High school field contains product at center of lawsuit

reporter photo

DURHAM — Several artificial turf athletic fields statewide, including at Coginchaug Regional High School, contain a product at the center of a lawsuit over its alleged defectiveness.

FieldTurf, the manufacturer from which CRHS purchased an outdoor artificial turf field in 2010, currently faces a federal lawsuit that claims the company sold an artificial turf product, called Duraspine, to schools and towns across the country from 2005 to 2010 despite knowing the product was defective.

A spokesman for the manufacturer has denied the claims in the lawsuit, adding that state and federal investigations found no wrongdoing on the part of the company.

FieldTurf discontinued Duraspine in 2010.

Regional School District 13 Superintendent Kathryn Veronesi said in a statement that she was not aware of the lawsuit, and that she has not been contacted by FieldTurf.

The turf is slated to be replaced in the 2022-23 school year, she added.

The lawsuit against FieldTurf was filed in October 2017 in the District of New Jersey and seeks class-action status.

Duraspine turf disintegrates prematurely, the complaint states, and “by design and composition, did not have the qualities, properties, and lifespan FieldTurf continuously represented in its sales and marketing materials and pitches.”

Veronesi said that the green grass fibers on the CRHS field “have been deteriorating due to the sun, which we understand to be expected.”

Darren Gill, FieldTurf senior vice president of marketing, said in April that FieldTurf discontinued the sale of Duraspine in 2010 “and transitioned fully to its own self-produced fibers in 2011.”

“The Duraspine issue has not impacted safety, only how a field looks as it wears,” he added. “We are committed to honoring our warranties and working with our customers to address any issues if they arise.”

FieldTurf sued synthetic grass supplier Tencate Thiolon Middle East, formerly Mattex Leisure Industries, in March 2011. The complaint alleges Mattex used a “bait-and-switch scheme” to secure a contract with FieldTurf.

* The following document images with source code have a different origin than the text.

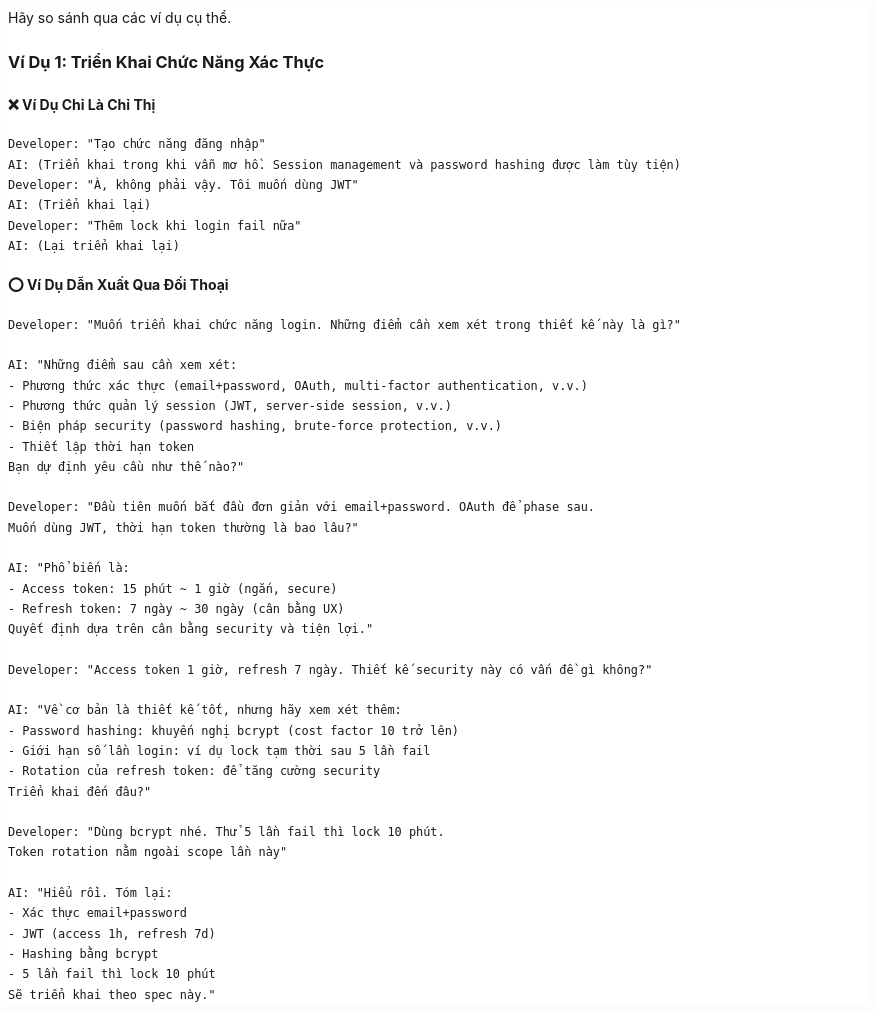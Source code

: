 Hãy so sánh qua các ví dụ cụ thể.

### Ví Dụ 1: Triển Khai Chức Năng Xác Thực

#### ❌ Ví Dụ Chỉ Là Chỉ Thị

```
Developer: "Tạo chức năng đăng nhập"
AI: (Triển khai trong khi vẫn mơ hồ. Session management và password hashing được làm tùy tiện)
Developer: "À, không phải vậy. Tôi muốn dùng JWT"
AI: (Triển khai lại)
Developer: "Thêm lock khi login fail nữa"
AI: (Lại triển khai lại)
```

#### ⭕ Ví Dụ Dẫn Xuất Qua Đối Thoại

```
Developer: "Muốn triển khai chức năng login. Những điểm cần xem xét trong thiết kế này là gì?"

AI: "Những điểm sau cần xem xét:
- Phương thức xác thực (email+password, OAuth, multi-factor authentication, v.v.)
- Phương thức quản lý session (JWT, server-side session, v.v.)
- Biện pháp security (password hashing, brute-force protection, v.v.)
- Thiết lập thời hạn token
Bạn dự định yêu cầu như thế nào?"

Developer: "Đầu tiên muốn bắt đầu đơn giản với email+password. OAuth để phase sau. 
Muốn dùng JWT, thời hạn token thường là bao lâu?"

AI: "Phổ biến là:
- Access token: 15 phút ~ 1 giờ (ngắn, secure)
- Refresh token: 7 ngày ~ 30 ngày (cân bằng UX)
Quyết định dựa trên cân bằng security và tiện lợi."

Developer: "Access token 1 giờ, refresh 7 ngày. Thiết kế security này có vấn đề gì không?"

AI: "Về cơ bản là thiết kế tốt, nhưng hãy xem xét thêm:
- Password hashing: khuyến nghị bcrypt (cost factor 10 trở lên)
- Giới hạn số lần login: ví dụ lock tạm thời sau 5 lần fail
- Rotation của refresh token: để tăng cường security
Triển khai đến đâu?"

Developer: "Dùng bcrypt nhé. Thử 5 lần fail thì lock 10 phút. 
Token rotation nằm ngoài scope lần này"

AI: "Hiểu rồi. Tóm lại:
- Xác thực email+password
- JWT (access 1h, refresh 7d)
- Hashing bằng bcrypt
- 5 lần fail thì lock 10 phút
Sẽ triển khai theo spec này."
```
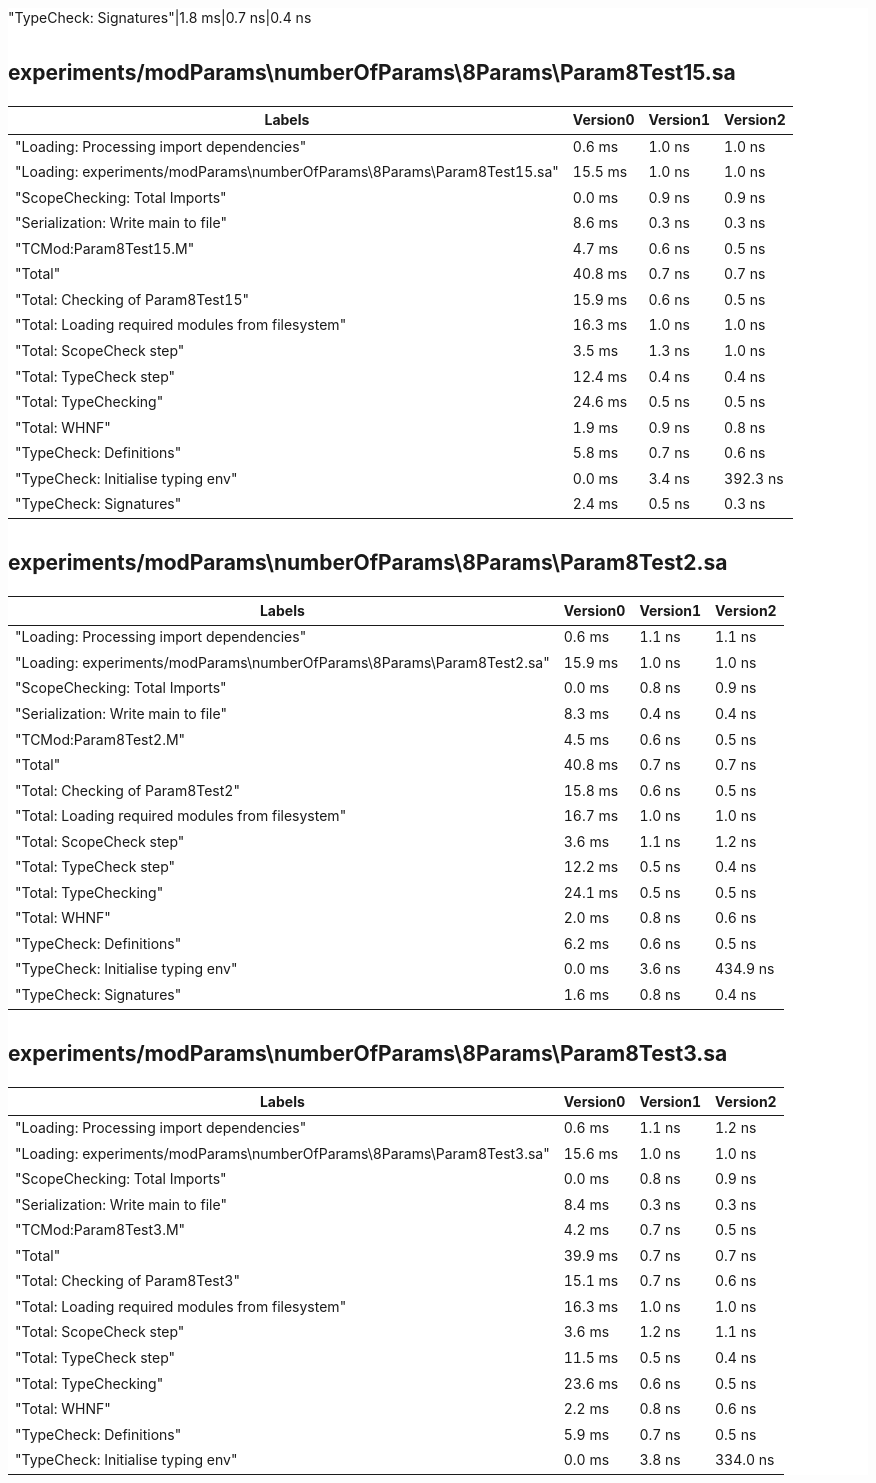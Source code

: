 "TypeCheck: Signatures"|1.8 ms|0.7 ns|0.4 ns

## experiments/modParams\numberOfParams\8Params\Param8Test15.sa

Labels|Version0|Version1|Version2
---|---|---|---
"Loading: Processing import dependencies"|0.6 ms|1.0 ns|1.0 ns
"Loading: experiments/modParams\\numberOfParams\\8Params\\Param8Test15.sa"|15.5 ms|1.0 ns|1.0 ns
"ScopeChecking: Total Imports"|0.0 ms|0.9 ns|0.9 ns
"Serialization: Write main to file"|8.6 ms|0.3 ns|0.3 ns
"TCMod:Param8Test15.M"|4.7 ms|0.6 ns|0.5 ns
"Total"|40.8 ms|0.7 ns|0.7 ns
"Total: Checking of Param8Test15"|15.9 ms|0.6 ns|0.5 ns
"Total: Loading required modules from filesystem"|16.3 ms|1.0 ns|1.0 ns
"Total: ScopeCheck step"|3.5 ms|1.3 ns|1.0 ns
"Total: TypeCheck step"|12.4 ms|0.4 ns|0.4 ns
"Total: TypeChecking"|24.6 ms|0.5 ns|0.5 ns
"Total: WHNF"|1.9 ms|0.9 ns|0.8 ns
"TypeCheck: Definitions"|5.8 ms|0.7 ns|0.6 ns
"TypeCheck: Initialise typing env"|0.0 ms|3.4 ns|392.3 ns
"TypeCheck: Signatures"|2.4 ms|0.5 ns|0.3 ns

## experiments/modParams\numberOfParams\8Params\Param8Test2.sa

Labels|Version0|Version1|Version2
---|---|---|---
"Loading: Processing import dependencies"|0.6 ms|1.1 ns|1.1 ns
"Loading: experiments/modParams\\numberOfParams\\8Params\\Param8Test2.sa"|15.9 ms|1.0 ns|1.0 ns
"ScopeChecking: Total Imports"|0.0 ms|0.8 ns|0.9 ns
"Serialization: Write main to file"|8.3 ms|0.4 ns|0.4 ns
"TCMod:Param8Test2.M"|4.5 ms|0.6 ns|0.5 ns
"Total"|40.8 ms|0.7 ns|0.7 ns
"Total: Checking of Param8Test2"|15.8 ms|0.6 ns|0.5 ns
"Total: Loading required modules from filesystem"|16.7 ms|1.0 ns|1.0 ns
"Total: ScopeCheck step"|3.6 ms|1.1 ns|1.2 ns
"Total: TypeCheck step"|12.2 ms|0.5 ns|0.4 ns
"Total: TypeChecking"|24.1 ms|0.5 ns|0.5 ns
"Total: WHNF"|2.0 ms|0.8 ns|0.6 ns
"TypeCheck: Definitions"|6.2 ms|0.6 ns|0.5 ns
"TypeCheck: Initialise typing env"|0.0 ms|3.6 ns|434.9 ns
"TypeCheck: Signatures"|1.6 ms|0.8 ns|0.4 ns

## experiments/modParams\numberOfParams\8Params\Param8Test3.sa

Labels|Version0|Version1|Version2
---|---|---|---
"Loading: Processing import dependencies"|0.6 ms|1.1 ns|1.2 ns
"Loading: experiments/modParams\\numberOfParams\\8Params\\Param8Test3.sa"|15.6 ms|1.0 ns|1.0 ns
"ScopeChecking: Total Imports"|0.0 ms|0.8 ns|0.9 ns
"Serialization: Write main to file"|8.4 ms|0.3 ns|0.3 ns
"TCMod:Param8Test3.M"|4.2 ms|0.7 ns|0.5 ns
"Total"|39.9 ms|0.7 ns|0.7 ns
"Total: Checking of Param8Test3"|15.1 ms|0.7 ns|0.6 ns
"Total: Loading required modules from filesystem"|16.3 ms|1.0 ns|1.0 ns
"Total: ScopeCheck step"|3.6 ms|1.2 ns|1.1 ns
"Total: TypeCheck step"|11.5 ms|0.5 ns|0.4 ns
"Total: TypeChecking"|23.6 ms|0.6 ns|0.5 ns
"Total: WHNF"|2.2 ms|0.8 ns|0.6 ns
"TypeCheck: Definitions"|5.9 ms|0.7 ns|0.5 ns
"TypeCheck: Initialise typing env"|0.0 ms|3.8 ns|334.0 ns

“Mattex changed its fiber formula and the manufacturing process that it used to create the fiber,” the complaint stated. “Upon information and belief, Mattex stopped supplying the monofilament fiber that it had provided to FieldTurf to secure its business and, for some period of time, supplied a less expensive, less durable fiber.”

Besides CRHS, Duraspine fields were installed at several schools statewide, including Choate Rosemary Hall in Wallingford, Central Connecticut State University, Yale University, the University of Connecticut and the University of Bridgeport.